Introducing new features
For the first time in eight years, there are new directors for the conference. Nicolaides’ co-producer, Kean Salzar, head of special projects in the Biola cinema and media arts department, also said the conference is meant to help people find their spark and reignite their artistic passion.
“The cool thing is that in this transition, all the things that have been built will stay intact. Newness brings fresh eyes and fresh vision. I’m excited,” said the previous director Peggy Rupple.
She explained how she had been praying since August 2011 about what direction she should go in, and God called her to give her attention to other things in the film program that needed to be built up.
“Last year, we had 17 states and a few different countries represented. It’s the largest international conference for Christian entertainment professionals working in mainstream media. That’s given us a huge voice in the industry and I pray it continues to thrive.” Rupple said.

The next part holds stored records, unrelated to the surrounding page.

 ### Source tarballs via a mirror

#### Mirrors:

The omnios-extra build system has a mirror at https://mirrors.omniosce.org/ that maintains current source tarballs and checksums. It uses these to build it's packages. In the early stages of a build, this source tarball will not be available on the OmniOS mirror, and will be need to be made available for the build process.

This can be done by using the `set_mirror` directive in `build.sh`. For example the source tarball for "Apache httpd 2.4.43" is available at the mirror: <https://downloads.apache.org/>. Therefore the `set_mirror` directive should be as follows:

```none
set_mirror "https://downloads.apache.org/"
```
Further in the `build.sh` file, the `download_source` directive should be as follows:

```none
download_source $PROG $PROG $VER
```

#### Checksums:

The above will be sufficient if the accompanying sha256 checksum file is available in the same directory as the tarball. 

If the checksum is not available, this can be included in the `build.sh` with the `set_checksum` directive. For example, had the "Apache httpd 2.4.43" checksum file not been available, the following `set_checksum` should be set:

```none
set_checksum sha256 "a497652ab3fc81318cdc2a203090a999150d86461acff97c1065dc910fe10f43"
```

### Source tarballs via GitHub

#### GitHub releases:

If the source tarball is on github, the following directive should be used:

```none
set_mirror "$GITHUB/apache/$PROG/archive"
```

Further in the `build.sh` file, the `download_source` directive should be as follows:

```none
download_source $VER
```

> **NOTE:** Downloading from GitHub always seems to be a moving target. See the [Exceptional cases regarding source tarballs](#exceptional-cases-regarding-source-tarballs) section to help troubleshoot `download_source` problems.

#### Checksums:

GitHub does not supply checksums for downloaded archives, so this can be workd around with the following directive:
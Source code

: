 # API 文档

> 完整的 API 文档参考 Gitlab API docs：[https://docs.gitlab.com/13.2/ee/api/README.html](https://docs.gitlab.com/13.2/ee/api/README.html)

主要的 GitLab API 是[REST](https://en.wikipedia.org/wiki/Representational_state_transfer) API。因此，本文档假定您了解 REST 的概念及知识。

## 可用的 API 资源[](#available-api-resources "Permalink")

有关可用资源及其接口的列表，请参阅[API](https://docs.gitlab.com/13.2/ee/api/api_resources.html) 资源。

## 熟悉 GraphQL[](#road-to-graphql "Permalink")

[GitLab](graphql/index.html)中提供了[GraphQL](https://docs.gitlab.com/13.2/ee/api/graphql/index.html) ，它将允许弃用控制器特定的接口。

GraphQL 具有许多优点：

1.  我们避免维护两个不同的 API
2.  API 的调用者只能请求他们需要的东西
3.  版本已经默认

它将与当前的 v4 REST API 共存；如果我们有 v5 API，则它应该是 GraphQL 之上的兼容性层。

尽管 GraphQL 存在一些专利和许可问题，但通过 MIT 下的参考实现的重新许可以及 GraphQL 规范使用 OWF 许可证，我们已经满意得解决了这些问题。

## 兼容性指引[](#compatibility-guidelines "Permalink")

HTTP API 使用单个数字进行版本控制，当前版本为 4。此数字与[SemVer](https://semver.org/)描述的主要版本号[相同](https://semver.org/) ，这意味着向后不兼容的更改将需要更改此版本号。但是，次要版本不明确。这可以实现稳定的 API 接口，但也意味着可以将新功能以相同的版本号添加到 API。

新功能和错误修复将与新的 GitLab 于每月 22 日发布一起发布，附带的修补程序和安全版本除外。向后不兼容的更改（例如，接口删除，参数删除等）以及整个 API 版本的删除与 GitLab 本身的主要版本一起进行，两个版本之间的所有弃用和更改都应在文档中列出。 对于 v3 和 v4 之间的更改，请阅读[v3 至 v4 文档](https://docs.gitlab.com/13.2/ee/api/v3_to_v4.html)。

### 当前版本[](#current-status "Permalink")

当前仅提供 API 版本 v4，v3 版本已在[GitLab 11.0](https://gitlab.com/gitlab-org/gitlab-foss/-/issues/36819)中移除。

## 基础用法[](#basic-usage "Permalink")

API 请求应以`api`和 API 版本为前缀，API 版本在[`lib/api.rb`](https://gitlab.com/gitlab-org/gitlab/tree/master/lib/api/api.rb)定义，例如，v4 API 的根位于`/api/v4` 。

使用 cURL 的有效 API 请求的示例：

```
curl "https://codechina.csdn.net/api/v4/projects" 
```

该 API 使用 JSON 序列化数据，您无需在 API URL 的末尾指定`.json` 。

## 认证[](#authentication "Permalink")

Good number of attendees from all aspects of film
Salzar and Nicolaides have been orchestrating the conference around the theme “Finding Your Creative Breakthroughs.” Aside from two main sessions, there will be two breakout sessions, with four workshops apiece. These include topics such as recapturing your creative spirit as an actor, as a screenplay writer and as a producer of short film content.
Biola is expecting more than 700 people to attend, according to the conference website. Attendees will be those who are actively involved in every aspect and arena of filmmaking, television production, news media, digital media, animation, music licensing, radio production, media management, financing and technologies, according to the website.
Regardless of these opportunities, some film students feel as though they would rather work on their own projects than attend the conference.
“I'm not going. I'm shooting something that weekend so it’s an inconvenient date for me. Beyond that, it’s not something that I've seen change anyone's life,” said junior Lydia Dunham, a cinema and media arts major.
Encouraging anyone with a passion for media to attend
Registration began on Nov. 29, 2011, but tickets can still be purchased at the door for $180. The ticket price for cinema and media arts students is $25 and for all other students it is $50, according to Nicolaides. For more information about tickets, students need to contact the Biola cinema and media arts department. Also, cinema and media arts students may receive one unit as part of the CNMA 470 Biola Media Conference Seminar course.
“It’s awesome. It gives people a chance to get their foot in the door in Hollywood for their future career,” said junior cinema and media arts major Taylor Burr.
Nicolaides encourages anyone who has a passion or interest in the media to attend. The conference’s values statement says that the event offers anyone working within the media the opportunity to learn from leading industry professionals about their field.
The conference at the CBS Studio Center will feature keynote speaker DeVon Franklin, the vice president of production at Columbia/Sony Pictures, and producer of “Sparkle.” Other prominent speakers, including Simon Swart, Gavin O’Connor, Marc Forster, C. McNair Wilson and Stan Williams, will talk about how to break into Hollywood.
There will be a media street fair where speakers and vendors will be selling the speaker’s materials. The Biola Media Conference is put on with the help of sponsors such as CBS Studio Center, FrontGate Media and the Christian Film Festival.